Vegetarian Tacos . . . made with lentils

   
All the fixings for tacos + a side dish of Zucchini & Corn in the background.
     Our niece, Colette West, told us about this recipe some time ago. And, then I forgot about it until just recently. When she originally sent the recipe she mentioned that it could be modified to taste but I made it pretty much according to her instructions. I did use regular cheese and sour cream versus the fat-free products and provided some variables for the seasonings.
     Love the idea that the lentils can cook throughout the day in a slow cooker which is ideal for a busy schedule. I actually had time to cook them on the stovetop today but opted for the slow cooker version just so I could give it a try.

Lentil Tacos   Makes 6+ servings (ideal slow cooker-size: 4-quart)
Recipe Note -- the recipe calls for ½  lb. dry brown lentils; we had enough lentils to fill 10 taco shells and still had about three-fourths of a cup left over. 
1 tablespoon vegetable oil
¾ cup onions, finely chopped
⅛ teaspoon garlic powder
½  lb. dry brown lentils (1 heaping cup), picked clean of stones and floaters   (l lb. lentils = 2 ¼ cups; 1 cup dry lentils = 2 to 2 ½ cups cooked)
2 to 3 teaspoons chili powder
1 to 2 teaspoons ground cumin
1 teaspoon dried oregano
2+ cups chicken broth
About 1 cup salsa
-----
12 taco shells
Topping possibilities: shredded lettuce, chopped tomatoes, shredded cheese, sour cream,
additional salsa
  1. Heat oil in skillet or Dutch oven. Add onions and sprinkle with garlic powder; sauté until onions are tender.
  2. Add lentils and spices. Cook and stir for 1 minute.
  3. Place  lentil mixture and 2 cups broth in slow cooker. Add more broth as lentils cook if needed.
  4. Cover. Cook on LOW for 3 hours for somewhat-crunchy lentils, or on LOW for 6 hours for soft lentils. (Ours were perfectly cooked in about 4 hours in the slow cooker – they were soft but still held their shape giving them a mouth-free that is similar to meat.)

  5. Add as much salsa as desired.
  6. Spoon about ¼ cup into each taco shell.

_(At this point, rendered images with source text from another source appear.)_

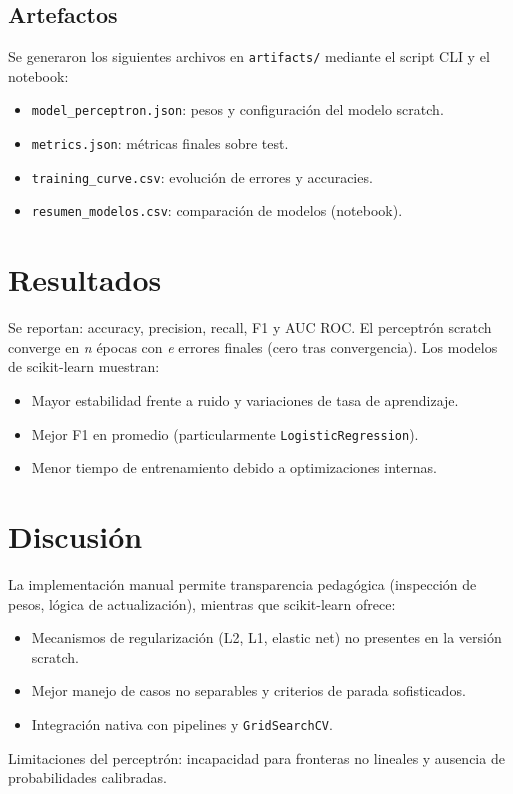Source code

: \subsection{Artefactos}
Se generaron los siguientes archivos en \texttt{artifacts/} mediante el script CLI y el notebook:
\begin{itemize}
	\item \texttt{model\_perceptron.json}: pesos y configuración del modelo scratch.
	\item \texttt{metrics.json}: métricas finales sobre test.
	\item \texttt{training\_curve.csv}: evolución de errores y accuracies.
	\item \texttt{resumen\_modelos.csv}: comparación de modelos (notebook).
\end{itemize}

\section{Resultados}
Se reportan: accuracy, precision, recall, F1 y AUC ROC. El perceptrón scratch converge en \emph{n} épocas con \emph{e} errores finales (cero tras convergencia). Los modelos de scikit-learn muestran:
\begin{itemize}
	\item Mayor estabilidad frente a ruido y variaciones de tasa de aprendizaje.
	\item Mejor F1 en promedio (particularmente \texttt{LogisticRegression}).
	\item Menor tiempo de entrenamiento debido a optimizaciones internas.
\end{itemize}

\section{Discusión}
La implementación manual permite transparencia pedagógica (inspección de pesos, lógica de actualización), mientras que scikit-learn ofrece:
\begin{itemize}
	\item Mecanismos de regularización (L2, L1, elastic net) no presentes en la versión scratch.
	\item Mejor manejo de casos no separables y criterios de parada sofisticados.
	\item Integración nativa con pipelines y \texttt{GridSearchCV}.
\end{itemize}
Limitaciones del perceptrón: incapacidad para fronteras no lineales y ausencia de probabilidades calibradas.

Add toppings of your choice.
Recipe without photos . . .
Lentil Tacos   Makes 6+ servings (ideal slow cooker-size: 4-quart)
Recipe Note -- the recipe calls for ½  lb. dry brown lentils; we had enough lentils to fill 10 taco shells and still had about three-fourths of a cup left over. 

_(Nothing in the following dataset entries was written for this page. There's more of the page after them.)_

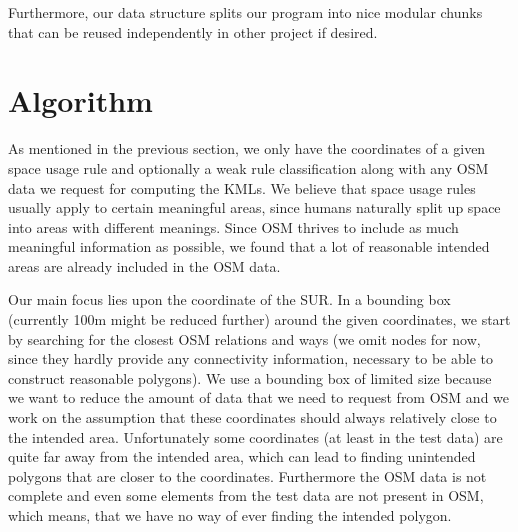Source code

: \documentclass[11pt,fleqn]{book} %
\newcommand{\todol}{\todo[inline]} %
\begin{document}
Furthermore, our data structure splits our program into nice modular chunks that can be reused independently in other project if desired.

\section{Algorithm}\label{sec:algorithm}
\todol{pseudocode}
\todol{rework this section}

As mentioned in the previous section, we only have the coordinates of a given space usage rule and optionally a weak rule classification along with any OSM data we request for computing the KMLs. We believe that space usage rules usually apply to certain meaningful areas, since humans naturally split up space into areas with different meanings. Since OSM thrives to include as much meaningful information as possible, we found that a lot of reasonable intended areas are already included in the OSM data. 

Our main focus lies upon the coordinate of the SUR. In a bounding box (currently 100m might be reduced further) around the given coordinates, we start by searching for the closest OSM relations and ways (we omit nodes for now, since they hardly provide any connectivity information, necessary to be able to construct reasonable polygons). We use a bounding box of limited size because we want to reduce the amount of data that we need to request from OSM and we work on the assumption that these coordinates should always relatively close to the intended area. Unfortunately some coordinates (at least in the test data) are quite far away from the intended area, which can lead to finding unintended polygons that are closer to the coordinates. Furthermore the OSM data is not complete and even some elements from the test data are not present in OSM, which means, that we have no way of ever finding the intended polygon.
\end{document}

1 tablespoon vegetable oil
¾ cup onions, finely chopped
⅛ teaspoon garlic powder
½  lb. dry brown lentils (1 heaping cup), picked clean of stones and floaters   (l lb. lentils = 2 ¼ cups; 1 cup dry lentils = 2 to 2 ½ cups cooked)

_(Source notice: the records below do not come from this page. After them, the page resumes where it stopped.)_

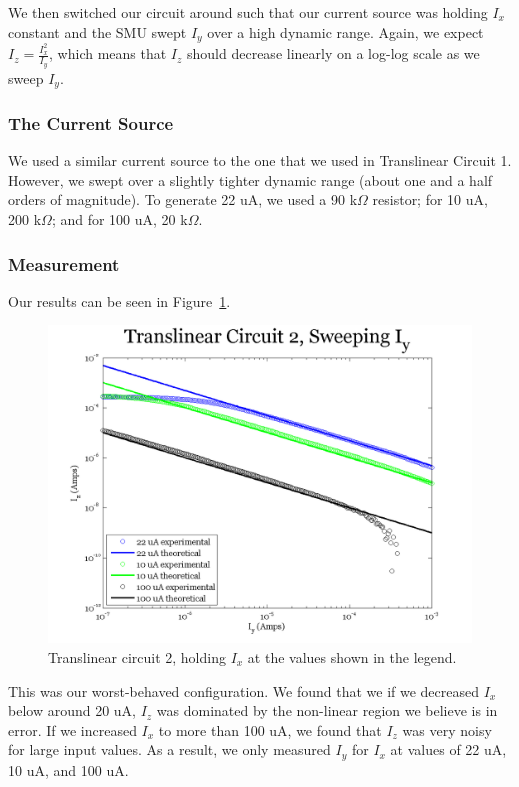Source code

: \documentclass{article}
\begin{document}
We then switched our circuit around such that our current source was holding $I_x$ constant and the SMU swept $I_y$ over a high dynamic range.  Again, we expect $I_z = \frac{I_x^2}{I_y}$, which means that $I_z$ should decrease linearly on a log-log scale as we sweep $I_y$.  

\subsubsection*{The Current Source}

We used a similar current source to the one that we used in Translinear Circuit 1.  However, we swept over a slightly tighter dynamic range (about one and a half orders of magnitude).  To generate 22 uA, we used a 90 k$\Omega$ resistor; for 10 uA, 200 k$\Omega$; and for 100 uA, 20 k$\Omega$.

\subsubsection*{Measurement}

Our results can be seen in Figure~\ref{fig:tl2sweepy}.

\begin{figure}[H]
\begin{center}
\includegraphics[scale=.75]{exp3_sweepy.png}
\caption{Translinear circuit 2, holding $I_x$ at the values shown in the legend.}
\label{fig:tl2sweepy}
\end{center}
\end{figure}

This was our worst-behaved configuration.  We found that we if we decreased $I_x$ below around 20 uA, $I_z$ was dominated by the non-linear region we believe is in error.  If we increased $I_x$ to more than 100 uA, we found that $I_z$ was very noisy for large input values.  As a result, we only measured $I_y$ for $I_x$ at values of 22 uA, 10 uA, and 100 uA.
\end{document}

2 to 3 teaspoons chili powder
1 to 2 teaspoons ground cumin
1 teaspoon dried oregano
2+ cups chicken broth
About 1 cup salsa
-----
12 taco shells
Topping possibilities: shredded lettuce, chopped tomatoes, shredded cheese, sour cream,
additional salsa
  1. Heat oil in skillet or Dutch oven. Add onions and sprinkle with garlic powder; sauté until onions are tender.
  2. Add lentils and spices. Cook and stir for 1 minute.
  3. Place lentil mixture and 2 cups broth in slow cooker. Add more broth as lentils cook if needed.
  4. Cover. Cook on LOW for 3 hours for somewhat-crunchy lentils, or on LOW for 6 hours for soft lentils. (Ours were perfectly cooked in about 4 hours in the slow cooker – they were soft but still held their shape giving them a mouth-free that is similar to meat.)
  5. Add as much salsa as desired.
  6. Spoon about ¼ cup into each taco shell. Add toppings of your choice.